Iran: Regime’s growing threats should not be taken lightly

Author Salman Rushdie is tended to after he was attacked during a lecture, Friday, Aug. 12, 2022, at the Chautauqua Institution in Chautauqua, N.Y., about 75 miles (120 km) south of Buffalo. (AP Photo/Joshua Goodman)
Author Salman Rushdie is tended to after he was attacked during a lecture, Friday, Aug. 12, 2022, at the Chautauqua Institution in Chautauqua, N.Y., about 75 miles (120 km) south of Buffalo. (AP Photo/Joshua Goodman)
Author Salman Rushdie is tended to after he was attacked during a lecture, Friday, Aug. 12, 2022, at the Chautauqua Institution in Chautauqua, N.Y., about 75 miles (120 km) south of Buffalo.

 

As the world’s attention is drawn to the status of negotiations between world powers and the Iranian regime over the latter’s contentious nuclear program, it is critical to keep a close eye on terror threats emanating from Tehran’s ruling mullahs and their entire terror machine apparatus.

 

Last Friday, the world was shocked to know that writer Salman Rushdie had been stabbed in western New York state. The National Council of Resistance of Iran (NCRI), an Iranian opposition coalition, issued a statement strongly condemning the heinous attack.

This attack was completely driven by the 1989 fatwa issued by former Iranian regime Supreme Leader Ruhollah Khomeini. For the past three decades, the current Iranian regime’s Supreme Leader, Ali Khamenei, and other clerical leaders have repeatedly vowed to carry out this anti-Islamic fatwa.

 

 

Encouraged by the West’s appeasement policy, numerous Iranian officials and state media outlets have praised Rushdie’s assailant and literally expressed their joy in the aftermath of this heinous act. Javad Karimi-Ghodousi, a member of the regime’s Majlis (parliament) and the National Security Commission, told the semi-official ILNA news agency on August 15 that the regime could pay money to hire hitmen in New York to carry out assassination plots against US officials.

“We don’t need to send Revolutionary Guards (IRGC) forces to the US to exact revenge on US officials… this can be carried out if we pay people in the streets of Manhattan and other parts of New York,” he said. Regarding the attack on Salman Rushdie.

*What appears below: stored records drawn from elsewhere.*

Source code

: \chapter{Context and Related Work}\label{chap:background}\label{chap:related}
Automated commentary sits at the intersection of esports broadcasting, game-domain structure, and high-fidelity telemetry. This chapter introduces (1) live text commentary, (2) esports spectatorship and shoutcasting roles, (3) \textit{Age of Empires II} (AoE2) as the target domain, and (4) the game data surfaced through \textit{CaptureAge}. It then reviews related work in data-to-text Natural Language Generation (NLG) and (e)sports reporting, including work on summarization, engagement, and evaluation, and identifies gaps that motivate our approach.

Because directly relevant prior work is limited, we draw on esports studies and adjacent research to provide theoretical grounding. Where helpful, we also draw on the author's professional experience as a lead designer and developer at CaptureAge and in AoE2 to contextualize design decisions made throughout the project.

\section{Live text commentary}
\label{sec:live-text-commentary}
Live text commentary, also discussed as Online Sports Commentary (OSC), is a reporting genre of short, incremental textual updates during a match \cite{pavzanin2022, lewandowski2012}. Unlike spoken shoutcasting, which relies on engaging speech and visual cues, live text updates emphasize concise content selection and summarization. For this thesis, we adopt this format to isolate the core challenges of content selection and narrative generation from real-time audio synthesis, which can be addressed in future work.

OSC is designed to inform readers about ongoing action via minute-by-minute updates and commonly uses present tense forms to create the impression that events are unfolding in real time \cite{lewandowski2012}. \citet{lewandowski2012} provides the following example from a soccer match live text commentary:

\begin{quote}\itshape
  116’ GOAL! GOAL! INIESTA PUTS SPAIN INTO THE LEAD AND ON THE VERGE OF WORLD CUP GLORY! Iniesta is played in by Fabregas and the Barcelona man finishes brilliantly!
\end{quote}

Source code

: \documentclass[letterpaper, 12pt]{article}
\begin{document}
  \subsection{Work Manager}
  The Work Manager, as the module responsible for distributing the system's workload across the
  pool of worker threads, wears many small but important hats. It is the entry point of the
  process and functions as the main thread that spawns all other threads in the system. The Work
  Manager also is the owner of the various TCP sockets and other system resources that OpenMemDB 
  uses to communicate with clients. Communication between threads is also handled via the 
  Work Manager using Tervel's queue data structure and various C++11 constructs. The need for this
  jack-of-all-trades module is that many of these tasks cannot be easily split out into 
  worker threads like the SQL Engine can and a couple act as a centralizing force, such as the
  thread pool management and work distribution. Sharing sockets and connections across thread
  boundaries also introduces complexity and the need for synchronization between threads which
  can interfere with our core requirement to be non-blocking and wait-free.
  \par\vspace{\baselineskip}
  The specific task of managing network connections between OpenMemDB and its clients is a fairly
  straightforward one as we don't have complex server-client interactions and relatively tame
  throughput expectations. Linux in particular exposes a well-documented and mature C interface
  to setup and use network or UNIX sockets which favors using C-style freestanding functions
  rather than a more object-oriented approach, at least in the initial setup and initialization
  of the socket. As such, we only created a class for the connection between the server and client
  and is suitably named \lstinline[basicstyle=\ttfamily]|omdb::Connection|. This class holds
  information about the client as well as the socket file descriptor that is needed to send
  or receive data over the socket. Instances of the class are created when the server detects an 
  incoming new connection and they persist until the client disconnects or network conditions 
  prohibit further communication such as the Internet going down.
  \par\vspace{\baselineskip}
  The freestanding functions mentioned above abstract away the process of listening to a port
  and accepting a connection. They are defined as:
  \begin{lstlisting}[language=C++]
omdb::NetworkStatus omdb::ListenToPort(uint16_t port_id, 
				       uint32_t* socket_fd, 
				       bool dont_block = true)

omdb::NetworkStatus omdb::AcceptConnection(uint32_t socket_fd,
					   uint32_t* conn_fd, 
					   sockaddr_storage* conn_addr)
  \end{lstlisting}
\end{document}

This regime MP added, “This is evidence to deny the White House’s claim that the [Iranian regime] has dispatched an IRGC member to the US to assassinate John Bolton, the former US president’s National Security Advisor. There are proud people in that country who are aware of our position and are eager to pull the trigger. Wherever they find the opportunity, they will take revenge from [Donald] Trump, [former U.S. Secretary of State Mike] Pompeo, and others like them,” Karimi-Ghodousi added.

Such brazen support for terror attacks and assassinations on foreign soil follows reports of foiled plots targeting John Bolton, former US Secretary of State Mike Pompeo, former US Secretary of Defense Mike Esper, and others.

 

 

These threats are also the flip side to recent boasts by senior regime figures that they were only a few steps away from producing nuclear weapons.

Fereydoun Abbasi, a parliament deputy and former head of the regime’s Atomic Energy Organization, admitted in an interview with state media on November 27, 2021, that Mohsen Fakhrizadeh, the assassinated former head of the regime’s nuclear weapons establishment, had created a system to obtain nuclear weapons.

Former Iranian foreign minister Kamal Kharrazi, now a senior adviser to Iranian regime Supreme Leader Ali Khamenei, boasted on July 17 that the Iranian regime had crossed the nuclear threshold. He specifically stated, “We have the technical capability to produce a nuclear bomb.”

It is important to note that this nuclear agreement will give the IRGC and its Quds Force more funding to carry out more terror operations around the world, including assassination plots.

 

Washington should take this matter seriously and take a firm stance. The Justice Department of the United States should begin by apprehending all members of the Iranian regime’s network of terrorists and would-be assassins on American soil, disrupting their operations, and sending a message to Tehran that such actions will not be tolerated.

In addition, the United States should quit the nuclear negotiations with Iran right away and resume enforcing specific sanctions against the government and the IRGC.

By denying Raisi a visa to attend the United Nations General Assembly next month, Washington should send a message to Tehran that their terrorism and assassination plots will not be tolerated.